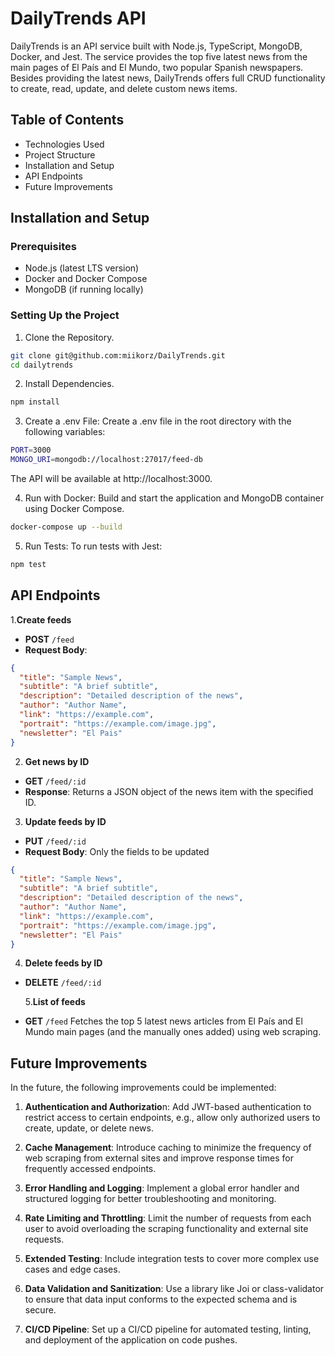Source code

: # DailyTrends API

DailyTrends is an API service built with Node.js, TypeScript, MongoDB, Docker, and Jest. The service provides the top five latest news from the main pages of El País and El Mundo, two popular Spanish newspapers. Besides providing the latest news, DailyTrends offers full CRUD functionality to create, read, update, and delete custom news items.

## Table of Contents

- Technologies Used
- Project Structure
- Installation and Setup
- API Endpoints
- Future Improvements

## Installation and Setup

### Prerequisites

- Node.js (latest LTS version)
- Docker and Docker Compose
- MongoDB (if running locally)

### Setting Up the Project

1. Clone the Repository.

```bash
git clone git@github.com:miikorz/DailyTrends.git
cd dailytrends
```

2. Install Dependencies.

```bash
npm install
```

3. Create a .env File: Create a .env file in the root directory with the following variables:

```bash
PORT=3000
MONGO_URI=mongodb://localhost:27017/feed-db
```

The API will be available at http://localhost:3000.

4. Run with Docker: Build and start the application and MongoDB container using Docker Compose.

```bash
docker-compose up --build
```

5. Run Tests: To run tests with Jest:

```bash
npm test
```

## API Endpoints

1.**Create feeds**

- **POST** `/feed`
- **Request Body**:

```json
{
  "title": "Sample News",
  "subtitle": "A brief subtitle",
  "description": "Detailed description of the news",
  "author": "Author Name",
  "link": "https://example.com",
  "portrait": "https://example.com/image.jpg",
  "newsletter": "El Pais"
}
```

2. **Get news by ID**

- **GET** `/feed/:id`
- **Response**: Returns a JSON object of the news item with the specified ID.

3. **Update feeds by ID**

- **PUT** `/feed/:id`
- **Request Body**: Only the fields to be updated

```json
{
  "title": "Sample News",
  "subtitle": "A brief subtitle",
  "description": "Detailed description of the news",
  "author": "Author Name",
  "link": "https://example.com",
  "portrait": "https://example.com/image.jpg",
  "newsletter": "El Pais"
}
```

4. **Delete feeds by ID**

- **DELETE** `/feed/:id`

  5.**List of feeds**

- **GET** `/feed`
  Fetches the top 5 latest news articles from El País and El Mundo main pages (and the manually ones added) using web scraping.

## Future Improvements

In the future, the following improvements could be implemented:

1.  **Authentication and Authorizatio**n:
    Add JWT-based authentication to restrict access to certain endpoints, e.g., allow only authorized users to create, update, or delete news.

2.  **Cache Management**:
    Introduce caching to minimize the frequency of web scraping from external sites and improve response times for frequently accessed endpoints.

3.  **Error Handling and Logging**:
    Implement a global error handler and structured logging for better troubleshooting and monitoring.

4.  **Rate Limiting and Throttling**:
    Limit the number of requests from each user to avoid overloading the scraping functionality and external site requests.

5.  **Extended Testing**:
    Include integration tests to cover more complex use cases and edge cases.

6.  **Data Validation and Sanitization**:
    Use a library like Joi or class-validator to ensure that data input conforms to the expected schema and is secure.

7.  **CI/CD Pipeline**:
    Set up a CI/CD pipeline for automated testing, linting, and deployment of the application on code pushes.
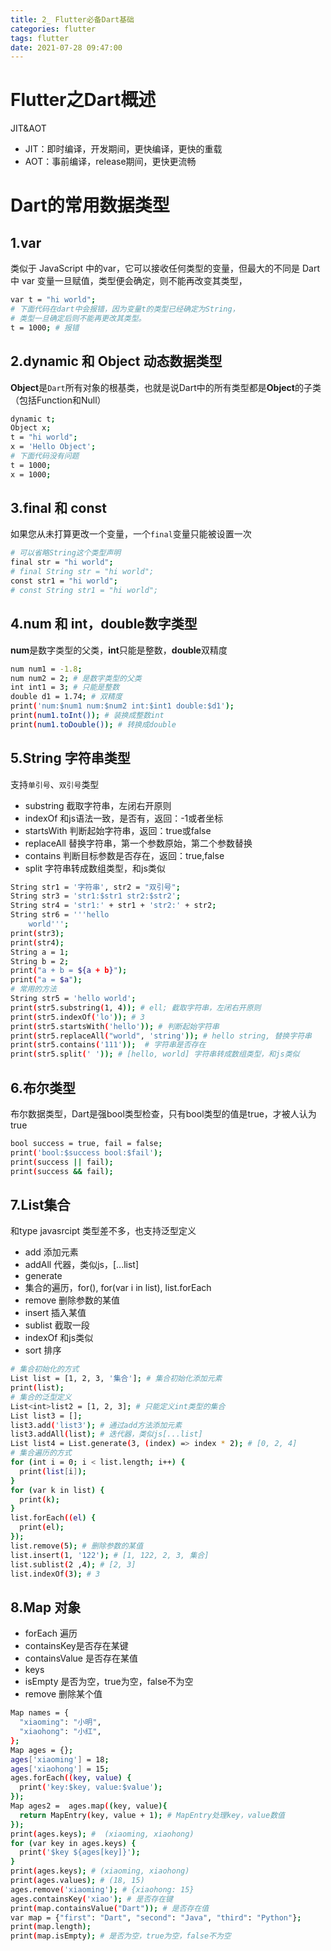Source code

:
 ```yaml
---
title: 2_ Flutter必备Dart基础
categories: flutter
tags: flutter
date: 2021-07-28 09:47:00
---
```


# Flutter之Dart概述
JIT&AOT
* JIT：即时编译，开发期间，更快编译，更快的重载
* AOT：事前编译，release期间，更快更流畅

# Dart的常用数据类型
## 1.var
类似于 JavaScript 中的var，它可以接收任何类型的变量，但最大的不同是 Dart 中 var 变量一旦赋值，类型便会确定，则不能再改变其类型，
```bash
var t = "hi world";
# 下面代码在dart中会报错，因为变量t的类型已经确定为String，
# 类型一旦确定后则不能再更改其类型。
t = 1000; # 报错
```
## 2.dynamic 和 Object 动态数据类型
**Object**是`Dart`所有对象的根基类，也就是说Dart中的所有类型都是**Object**的子类（包括Function和Null）
```bash
dynamic t;
Object x;
t = "hi world";
x = 'Hello Object';
# 下面代码没有问题
t = 1000;
x = 1000;
```
## 3.final 和 const
如果您从未打算更改一个变量，一个`final`变量只能被设置一次
```bash
# 可以省略String这个类型声明
final str = "hi world";
# final String str = "hi world"; 
const str1 = "hi world";
# const String str1 = "hi world";
```

## 4.num 和 int，double数字类型
**num**是数字类型的父类，**int**只能是整数，**double**双精度
```bash
num num1 = -1.8;
num num2 = 2; # 是数字类型的父类
int int1 = 3; # 只能是整数
double d1 = 1.74; # 双精度
print('num:$num1 num:$num2 int:$int1 double:$d1');
print(num1.toInt()); # 装换成整数int
print(num1.toDouble()); # 转换成double
```

## 5.String 字符串类型
支持`单引号`、`双引号`类型
* substring 截取字符串，左闭右开原则
* indexOf 和js语法一致，是否有，返回：-1或者坐标
* startsWith 判断起始字符串，返回：true或false
* replaceAll 替换字符串，第一个参数原始，第二个参数替换
* contains 判断目标参数是否存在，返回：true,false
* split 字符串转成数组类型，和js类似

```bash
String str1 = '字符串', str2 = "双引号";
String str3 = 'str1:$str1 str2:$str2';
String str4 = 'str1:' + str1 + 'str2:' + str2;
String str6 = '''hello
    world'''; 
print(str3);
print(str4);
String a = 1;
String b = 2;
print("a + b = ${a + b}");
print("a = $a");
# 常用的方法
String str5 = 'hello world';
print(str5.substring(1, 4)); # ell; 截取字符串，左闭右开原则
print(str5.indexOf('lo')); # 3
print(str5.startsWith('hello')); # 判断起始字符串
print(str5.replaceAll("world", 'string')); # hello string, 替换字符串
print(str5.contains('111'));  # 字符串是否存在
print(str5.split(' ')); # [hello, world] 字符串转成数组类型，和js类似
```

## 6.布尔类型
布尔数据类型，Dart是强bool类型检查，只有bool类型的值是true，才被人认为true
```bash
bool success = true, fail = false;
print('bool:$success bool:$fail');
print(success || fail);
print(success && fail);
```

## 7.List集合
和type javasrcipt 类型差不多，也支持泛型定义
* add 添加元素
* addAll 代器，类似js，[...list]
* generate 
* 集合的遍历，for(), for(var i in list), list.forEach
* remove 删除参数的某值
* insert 插入某值
* sublist 截取一段
* indexOf 和js类似
* sort 排序

```bash
# 集合初始化的方式
List list = [1, 2, 3, '集合']; # 集合初始化添加元素
print(list);
# 集合的泛型定义
List<int>list2 = [1, 2, 3]; # 只能定义int类型的集合
List list3 = [];
list3.add('list3'); # 通过add方法添加元素
list3.addAll(list); # 迭代器，类似js[...list]
List list4 = List.generate(3, (index) => index * 2); # [0, 2, 4]
# 集合遍历的方式
for (int i = 0; i < list.length; i++) {
  print(list[i]);
}
for (var k in list) {
  print(k);
}
list.forEach((el) {
  print(el);
});
list.remove(5); # 删除参数的某值
list.insert(1, '122'); # [1, 122, 2, 3, 集合]
list.sublist(2 ,4); # [2, 3]
list.indexOf(3); # 3
```

## 8.Map 对象
* forEach 遍历
* containsKey是否存在某键
* containsValue 是否存在某值
* keys 
* isEmpty 是否为空，true为空，false不为空
* remove 删除某个值

```bash
Map names = {
  "xiaoming": "小明",
  "xiaohong": "小红",
};
Map ages = {};
ages['xiaoming'] = 18;
ages['xiaohong'] = 15;
ages.forEach((key, value) {
  print('key:$key, value:$value');
});
Map ages2 =  ages.map((key, value){
  return MapEntry(key, value + 1); # MapEntry处理key，value数值
});
print(ages.keys); #  (xiaoming, xiaohong)
for (var key in ages.keys) {
  print('$key ${ages[key]}');
}
print(ages.keys); # (xiaoming, xiaohong)
print(ages.values); # (18, 15)
ages.remove('xiaoming'); # {xiaohong: 15}
ages.containsKey('xiao'); # 是否存在键
print(map.containsValue("Dart")); # 是否存在值
var map = {"first": "Dart", "second": "Java", "third": "Python"};
print(map.length);
print(map.isEmpty); # 是否为空，true为空，false不为空
```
------
WHAT THE TASK REQUIRES — Every line in the data above that includes the word "remove" should be copied.

RESPONSE —
* remove 删除参数的某值
list.remove(5); # 删除参数的某值
* remove 删除某个值
ages.remove('xiaoming'); # {xiaohong: 15}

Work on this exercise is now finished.